Further recitals featuring SSSV students will be held as follows:
• Thursday, July 9, SSSV Advanced Student Recital 2:15 p.m.;
• Thursday, July 9, SSSV Advanced Student Recital 3:30 p.m.;
• Friday, July 10, SSSV Advanced Student Recital 2:15 p.m.;
• Friday, July 10, SSSV Musical Theatre Recital 7 p.m.;
• Saturday, July 11, SSSV Advanced Student Recital 11:15 p.m.;
• Saturday, July 11, SSSV Final Concert, SSSV Choir 1:30 p.m.
An international program held annually in North Battleford, Summer School for the Solo Voice is a non-audition, week-long intensive study and performance opportunity for singers, accompanists, teachers and choral conductors at beginner, intermediate and senior levels. It is a non-auditioned program open to participants aged eight and older, regardless of experience.
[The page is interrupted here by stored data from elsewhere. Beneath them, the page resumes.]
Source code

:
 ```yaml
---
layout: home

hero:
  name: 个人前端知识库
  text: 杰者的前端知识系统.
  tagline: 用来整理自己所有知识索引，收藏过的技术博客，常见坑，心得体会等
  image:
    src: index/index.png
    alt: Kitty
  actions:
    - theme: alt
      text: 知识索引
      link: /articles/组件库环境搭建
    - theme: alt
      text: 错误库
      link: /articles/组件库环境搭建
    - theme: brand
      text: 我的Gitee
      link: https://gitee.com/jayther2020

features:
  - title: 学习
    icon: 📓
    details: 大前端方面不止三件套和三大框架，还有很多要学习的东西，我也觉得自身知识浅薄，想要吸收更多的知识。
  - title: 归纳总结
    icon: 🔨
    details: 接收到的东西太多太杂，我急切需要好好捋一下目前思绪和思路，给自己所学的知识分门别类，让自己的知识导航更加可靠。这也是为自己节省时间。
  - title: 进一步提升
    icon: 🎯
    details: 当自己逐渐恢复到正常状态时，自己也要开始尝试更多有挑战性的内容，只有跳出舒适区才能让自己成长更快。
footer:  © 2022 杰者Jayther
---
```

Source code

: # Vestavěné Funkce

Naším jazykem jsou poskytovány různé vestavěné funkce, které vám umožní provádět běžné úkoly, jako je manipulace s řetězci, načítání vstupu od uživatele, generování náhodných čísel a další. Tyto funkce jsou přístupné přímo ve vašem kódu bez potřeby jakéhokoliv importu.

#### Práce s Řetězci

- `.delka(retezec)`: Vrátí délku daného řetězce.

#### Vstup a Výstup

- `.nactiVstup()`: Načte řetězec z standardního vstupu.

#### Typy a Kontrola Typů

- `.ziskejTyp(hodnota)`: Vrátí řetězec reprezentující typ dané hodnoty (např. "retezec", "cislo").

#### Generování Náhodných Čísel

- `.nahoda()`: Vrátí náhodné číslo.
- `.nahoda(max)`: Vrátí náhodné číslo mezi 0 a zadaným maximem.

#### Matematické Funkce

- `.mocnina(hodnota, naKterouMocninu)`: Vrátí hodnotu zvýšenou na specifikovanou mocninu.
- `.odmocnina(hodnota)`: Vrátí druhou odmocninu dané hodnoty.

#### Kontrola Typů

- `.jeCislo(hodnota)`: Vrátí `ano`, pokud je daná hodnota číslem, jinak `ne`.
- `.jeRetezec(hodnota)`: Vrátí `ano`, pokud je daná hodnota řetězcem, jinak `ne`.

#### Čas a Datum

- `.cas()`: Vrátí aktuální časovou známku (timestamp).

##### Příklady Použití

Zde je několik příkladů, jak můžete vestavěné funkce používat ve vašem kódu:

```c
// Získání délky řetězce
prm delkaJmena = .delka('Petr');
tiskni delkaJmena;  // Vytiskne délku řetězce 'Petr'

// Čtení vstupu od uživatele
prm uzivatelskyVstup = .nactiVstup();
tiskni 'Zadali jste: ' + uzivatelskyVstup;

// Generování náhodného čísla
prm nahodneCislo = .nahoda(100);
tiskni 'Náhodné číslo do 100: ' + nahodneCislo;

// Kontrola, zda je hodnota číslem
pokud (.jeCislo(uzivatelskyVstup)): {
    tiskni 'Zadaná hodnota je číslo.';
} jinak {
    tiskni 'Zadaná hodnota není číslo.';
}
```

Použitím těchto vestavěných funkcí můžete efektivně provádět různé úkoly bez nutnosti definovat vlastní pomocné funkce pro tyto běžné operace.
There are 80 students in this year's program, coming from across Saskatchewan, Alberta, British Columbia, Ontario, Quebec and even Pennsylvania.
Hornung says, "For many adults and youth, this is their first time singing in public, while others have participated in music festivals for years, and yet others are university students pursuing a career in music."
This is the 18th year for SSSV, which has grown to accommodate a wide range of ages and abilities by employing highly qualified instructors who excel both as teachers and as performers. Collectively these instructors offer three to eight classes simultaneously. Each participant is given personal choice for daily classes, enabling them to custom make their own program, specializing in the areas they find most interesting and useful.
"Enrolment is limited to ensure a high teacher to student ratio, allowing for individualized instruction throughout the week," says Hornung. "The goal of Summer School for the Solo Voice has always been to offer the highest level of instruction for the lowest possible cost so as to allow anyone who is interested the ability to participate."
A portion of the budget is always allotted to help children and youth with financial disadvantages to attend.
"We believe music should be available to everyone and work hard to create partnerships and build community through the learning and sharing of music," she says.
Hornung never fails to thank the local business community and individual arts supporters for their support of the program, or Third Avenue United Church for its contribution to the arts as a welcoming venue for rehearsals and concerts.
Over the years, says Hornung, SSSV has diversified to include advanced singers and accompanists, musical theatre, musical pedagogy, speech arts, theory, composition and jazz programs within the larger structure. Because of the expertise of the staff, students are able to choose classes that fit their age, ability and level of experience as well as specializing in an area of particular interest to them.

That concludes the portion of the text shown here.